The surge of growth in the financial services industry over the past decade obviously went way too far. The broad industry over-lent, and consumers and companies over-borrowed, and we all overleveraged as we believed the risks of the new products could be managed effectively. This led to our recent economic crisis.

Moynihan does not, however, draw the obvious conclusion. If the surge of growth in financial services went way too far, and given that Bank of America was one of the largest and fastest-growing financial-services groups in the country, doesn’t it follow that BofA should get a lot smaller? Moynihan hints a couple of times that it might, but ultimately can’t bring himself to go there:

We will see changes in three primary areas: Consumer issues, including pricing and access to credit… capital markets… and the structure of the industry, including the idea of companies that are “too big to fail.”…

The third area of reform is the structure of the industry. The issues here are the idea of “too big to fail,” leverage and capital requirements, proprietary trading and related activities and taxpayer support…

The key lesson here is “never again.” We can never again get our company or our industry in this position. This will require more capital and more liquidity for all participants, which we support.

We are more concerned with the view that somehow the integration of capital markets and commercial banking is a flawed structure for companies in our industry. It is not. It represents what our customers need from us as an industry.

It’s far from obvious what Moynihan thinks about the issue of too-big-to-fail banks. If the lesson is “never again” then doesn’t that require smaller banks? After all, giants will always fall eventually, no matter what their customers need. But no: Moynihan is perfectly happy with Bank of America’s enormous size.

At Bank of America, we are out in the marketplace every day, making every good loan we can. It is how we build relationships…it is how we make money… it’s the most important thing we can do to help boost the economy. And, it is simply how we serve our customers. Overall, over the past four reported quarters, we have extended three quarters of a trillion dollars in credit.

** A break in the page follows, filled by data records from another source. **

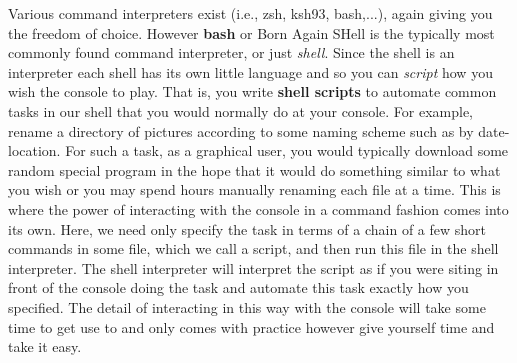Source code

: Various command interpreters exist (i.e., zsh, ksh93, bash,...),
again giving you the freedom of choice. However \textbf{bash} or
Born Again SHell is the typically most commonly found command interpreter,
or just \emph{shell}. Since the shell is an interpreter each shell has
its own little language and so you can \emph{script} how you wish the
console to play. That is, you write \textbf{shell scripts} to automate
common tasks in our shell that you would normally do at your console.
For example, rename a directory of pictures according to some naming scheme
such as by date-location. For such a task, as a graphical user, you would
typically download some random special program in the hope that it would
do something similar to what you wish or you may spend hours manually
renaming each file at a time. This is where the power of interacting with
the console in a command fashion comes into its own. Here, we need only
specify the task in terms of a chain of a few short commands in some file,
which we call a script, and then run this file in the shell interpreter.
The shell interpreter will interpret the script as if you were siting in
front of the console doing the task and automate this task exactly how
you specified. The detail of interacting in this way with the console
will take some time to get use to and only comes with practice however
give yourself time and take it easy.
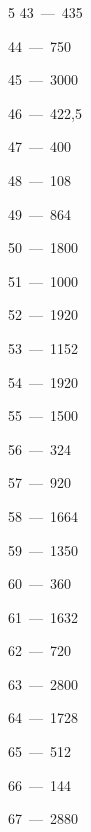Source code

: \documentclass[12pt]{article}
\begin{document}
\begin{multicols}{5}
\mbox{43~--- 435}\par
\mbox{44~--- 750}\par
\mbox{45~--- 3000}\par
\mbox{46~--- 422,5}\par
\mbox{47~--- 400}\par
\mbox{48~--- 108}\par
\mbox{49~--- 864}\par
\mbox{50~--- 1800}\par
\mbox{51~--- 1000}\par
\mbox{52~--- 1920}\par
\mbox{53~--- 1152}\par
\mbox{54~--- 1920}\par
\mbox{55~--- 1500}\par
\mbox{56~--- 324}\par
\mbox{57~--- 920}\par
\mbox{58~--- 1664}\par
\mbox{59~--- 1350}\par
\mbox{60~--- 360}\par
\mbox{61~--- 1632}\par
\mbox{62~--- 720}\par
\mbox{63~--- 2800}\par
\mbox{64~--- 1728}\par
\mbox{65~--- 512}\par
\mbox{66~--- 144}\par
\mbox{67~--- 2880}
\end{multicols}
\end{document}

As I’ve said before, that number is nothing to be proud of: it’s a single number which encapsulates the moral hazard of too-big-to-fail. But Moynihan goes on to make matters worse by underlining how little of that money actually went to small and medium-sized enterprises, the real engine of job creation in the US:

Just last month, we announced that we will increase our lending nationwide to small and medium-size businesses by $5 billion – an increase over 2009 production levels of about 40%.

By my calculations, that means BofA lent just $12.5 billion to small and medium-size businesses in 2009: that’s just 1.6% of its total lending. This is the benefit we get from having a monster too-big-to-fail bank with a balance sheet of $2.25 trillion? A promise to increase lending to small business by a whopping $0.005 trillion? Sorry, but that’s no way to justify the existence of a bank the size of BofA. It should be cut down to size soon, and if Moynihan won’t do that, the government should force his hand.